I have been in that situation many times, for example when playing with a casino bonus. Suppose I deposit $100 for $100 bonus, starting with a bankroll of $200 and my target is $1000, after which I would grind out the wagering requirement with small bets. Suppose I first run my balance to $900 on video poker, which is still $100 below my target balance. At this point I might bet $100 on Black on roulette, and if I lose, then bet $200, and then $400. This way I would reach the target as efficiently as possible and would end up paying the minimum house edge as possible (by avoiding zero). If I bust, half of the money I risked was bonus funds anyway :)
Maybe I'm missing something here, but it sounds like you are only getting 9/10's of your winnings, so if the 'game' is fair is not totally relevant. If you plop down, say, $1000 on one spin of red or black, with no 0 or 00, you either win $900 or lose $1000. So if you are on the good side of variance you win .9x, if you are on the bad side you lose x.
The commission is only taken when you withdraw so you can play 0%-house edge games infinitely long with no expected loss if you wish. Therefore you should only withdraw rarely.
Also, you can think the 10% commission as an entrance fee to a casino where every single game has 0% house edge and where you can play as long as you like with even odds after having paid the entrance fee. For most gamblers this would be much cheaper than to pay house edge from every bet, which can sneakily accummulate to huge amounts.

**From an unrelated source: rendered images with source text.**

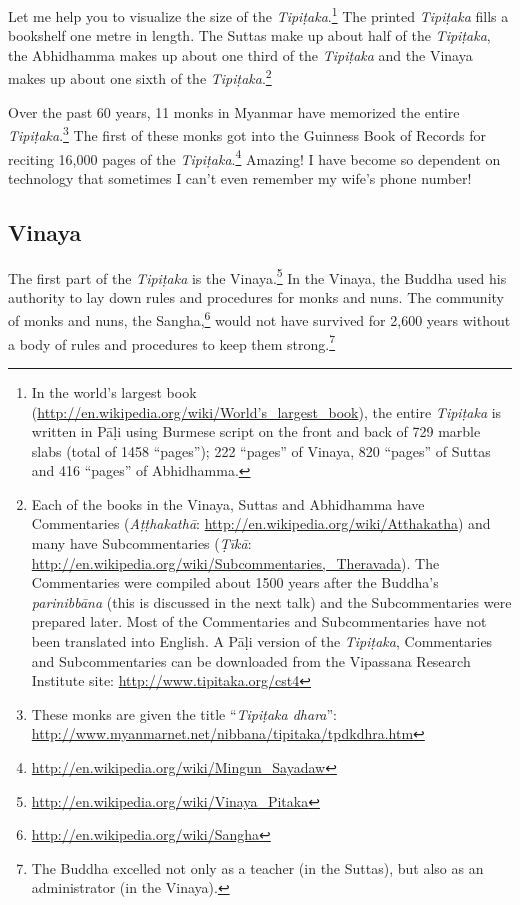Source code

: \pagebreak

Let me help you to visualize the size of the \textit{Tipiṭaka}.\footnote{In the world’s largest book (\url{http://en.wikipedia.org/wiki/World’s_largest_book}), the entire \textit{Tipiṭaka} is written in Pāḷi using Burmese script on the front and back of 729 marble slabs (total of 1458 “pages”); 222 “pages” of Vinaya, 820 “pages” of Suttas and 416 “pages” of Abhidhamma.} The printed \textit{Tipiṭaka} fills a bookshelf one metre in length. The Suttas make up about half of the \textit{Tipiṭaka}, the Abhidhamma makes up about one third of the \textit{Tipiṭaka} and the Vinaya makes up about one sixth of the \textit{Tipiṭaka}.\footnote{Each of the books in the Vinaya, Suttas and Abhidhamma have Commentaries (\textit{Aṭṭhakathā}: \url{http://en.wikipedia.org/wiki/Atthakatha}) and many have Subcommentaries (\textit{Ṭīkā}: \url{http://en.wikipedia.org/wiki/Subcommentaries,_Theravada}). The Commentaries were compiled about 1500 years after the Buddha's \textit{parinibbāna} (this is discussed in the next talk) and the Subcommentaries were prepared later. Most of the Commentaries and Subcommentaries have not been translated into English. A Pāḷi version of the \textit{Tipiṭaka}, Commentaries and Subcommentaries can be downloaded from the Vipassana Research Institute site: \url{http://www.tipitaka.org/cst4}}

Over the past 60 years, 11 monks in Myanmar have memorized the entire \textit{Tipiṭaka}.\footnote{These monks are given the title “\textit{Tipiṭaka dhara}”: \url {http://www.myanmarnet.net/nibbana/tipitaka/tpdkdhra.htm}} The first of these monks got into the Guinness Book of Records for reciting 16,000 pages of the \textit{Tipiṭaka}.\footnote{\url{http://en.wikipedia.org/wiki/Mingun_Sayadaw}} Amazing! I have become so dependent on technology that sometimes I can’t even remember my wife’s phone number!

\subsection*{Vinaya}

The first part of the \textit{Tipiṭaka} is the Vinaya.\footnote{\url{http://en.wikipedia.org/wiki/Vinaya_Pitaka}} In the Vinaya, the Buddha used his authority to lay down rules and procedures for monks and nuns. The community of monks and nuns, the Sangha,\footnote{\url{http://en.wikipedia.org/wiki/Sangha}} would not have survived for 2,600 years without a body of rules and procedures to keep them strong.\footnote{The Buddha excelled not only as a teacher (in the Suttas), but also as an administrator (in the Vinaya).}

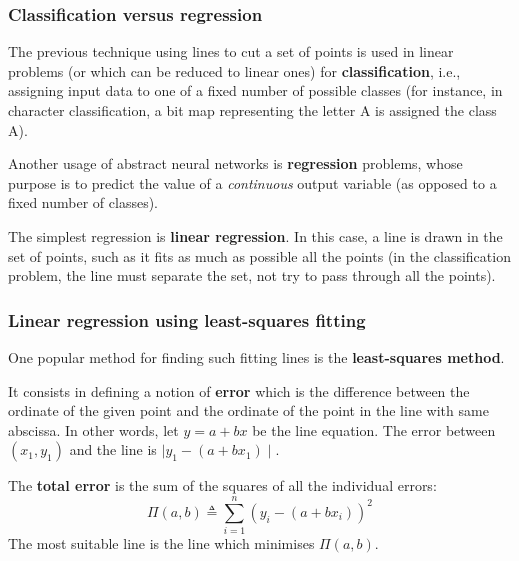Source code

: \documentclass[compress,dvipdfmx]{beamer}
\begin{document}
%
\begin{frame}
\frametitle{Classification versus regression}

The previous technique using lines to cut a set of points is used in
linear problems (or which can be reduced to linear ones) for
\textbf{classification}, i.e., assigning input data to one of a fixed
number of possible classes (for instance, in character classification,
a bit map representing the letter A is assigned the class A).

\bigskip

Another usage of abstract neural networks is \textbf{regression}
problems, whose purpose is to predict the value of a \emph{continuous}
output variable (as opposed to a fixed number of classes).

\bigskip

The simplest regression is \textbf{linear regression}. In this case, a
line is drawn in the set of points, such as it fits as much as
possible all the points (in the classification problem, the line must
separate the set, not try to pass through all the points).

\end{frame}

%
\begin{frame}
\frametitle{Linear regression using
  least-squares fitting}

One popular method for finding such fitting lines is the
\textbf{least-squares method}.

\bigskip

It consists in defining a notion of \textbf{error} which is the
difference between the ordinate of the given point and the ordinate of
the point in the line with same abscissa. In other words, let \(y = a
+ b x\) be the line equation. The error between \((x_1,y_1)\) and the
line is \(\mid{y_1} - (a + b x_1)\mid\).

\bigskip

The \textbf{total error} is the sum of the squares of all the
individual errors:
\[
  \Pi(a,b) \triangleq \sum_{i=1}^{n}{(y_i - (a + b x_i))^2}
\]
The most suitable line is the line which minimises \(\Pi(a,b)\).

\end{frame}
\end{document}
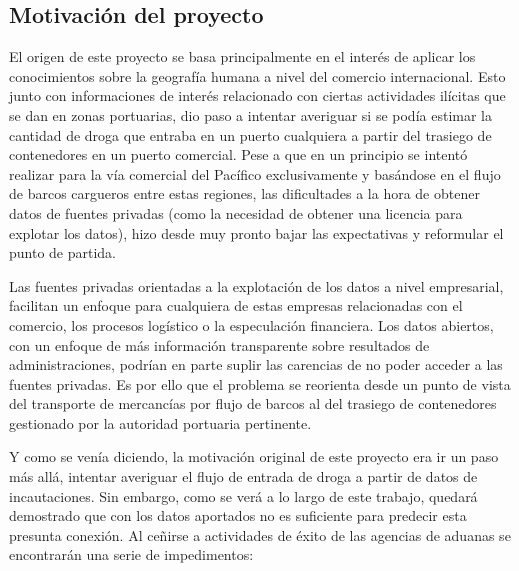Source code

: \documentclass[12pt]{article}
\begin{document}
	\subsection{\label{motivacion}Motivación del proyecto}
	El origen de este proyecto se basa principalmente en el interés de aplicar los conocimientos sobre la geografía humana a nivel del comercio internacional. Esto junto con informaciones de interés relacionado con ciertas actividades ilícitas que se dan en zonas portuarias, dio paso a intentar averiguar si se podía estimar la cantidad de droga que entraba en un puerto cualquiera a partir del trasiego de contenedores en un puerto comercial. Pese a que en un principio se intentó realizar para la vía comercial del Pacífico exclusivamente y basándose en el flujo de barcos cargueros entre estas regiones, las dificultades a la hora de obtener datos de fuentes privadas (como la necesidad de obtener una licencia para explotar los datos), hizo desde muy pronto bajar las expectativas y reformular el punto de partida.
	
	Las fuentes privadas orientadas a la explotación de los datos a nivel empresarial, facilitan un enfoque para cualquiera de estas empresas relacionadas con el comercio, los procesos logístico o la especulación financiera. Los datos abiertos, con un enfoque de más información transparente sobre resultados de administraciones, podrían en parte suplir las carencias de no poder acceder a las fuentes privadas. Es por ello que el problema se reorienta desde un punto de vista del transporte de mercancías por flujo de barcos al del trasiego de contenedores gestionado por la autoridad portuaria pertinente.
	
	Y como se venía diciendo, la motivación original de este proyecto era ir un paso más allá, intentar averiguar el flujo de entrada de droga a partir de datos de incautaciones. Sin embargo, como se verá a lo largo de este trabajo, quedará demostrado que con los datos aportados no es suficiente para predecir esta presunta conexión. Al ceñirse a actividades de éxito de las agencias de aduanas se encontrarán una serie de impedimentos:
	
\end{document}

In fact it would be an interesting concept to have a B&M casino where every game runs precisely at 100% return but you would need to pay, say $50, for entry.
In American Blackjack advantage of the player 0.085, if I understand correctly. With 10% commission advantage of the player - 0,075. No?Quote: Jufo81
Those are the 0% House edge versions and you will have to pay 10% commission on all net winnings on them (when you cashout), therefore I recommend playing the standard versions with the smallest house edges.
American Blackjack has higher house edge than Doublet Blackjack, therefore A-K spades pays more on it to make the game 0% house edge.
In American Blackjack advantage of the player 0.085, if I understand correctly. With 10% commission advantage of the player - 0,075. No?
I didn't get the same numbers as you:
I plugged the American Blackjack rules into the Blackjack house edge calculator: http://www.beatingbonuses.com/houseedge.htm
I got a house edge of 0.263% for that game.
The probability for A-K Spades is: 12/312*6/311 = 1/1348. The payout of 4:1 increases the return by
2.5 * 1/1348 = 0.1855%
So the overall payout of the Zero house edge game is: 99.923%. This is close enough to zero house edge to be advertised as such but it is actually very slightly below it.
Not so slightly, truth being told. This is in line with some of Macau brick and mortar casino rates. And before the later decades, it used to be the norm altogether.
They do actually mention that zero house edge includes a +/- 0.1% error margin
so any game with 99.9% - 100.1% return would be classified as zero house edge.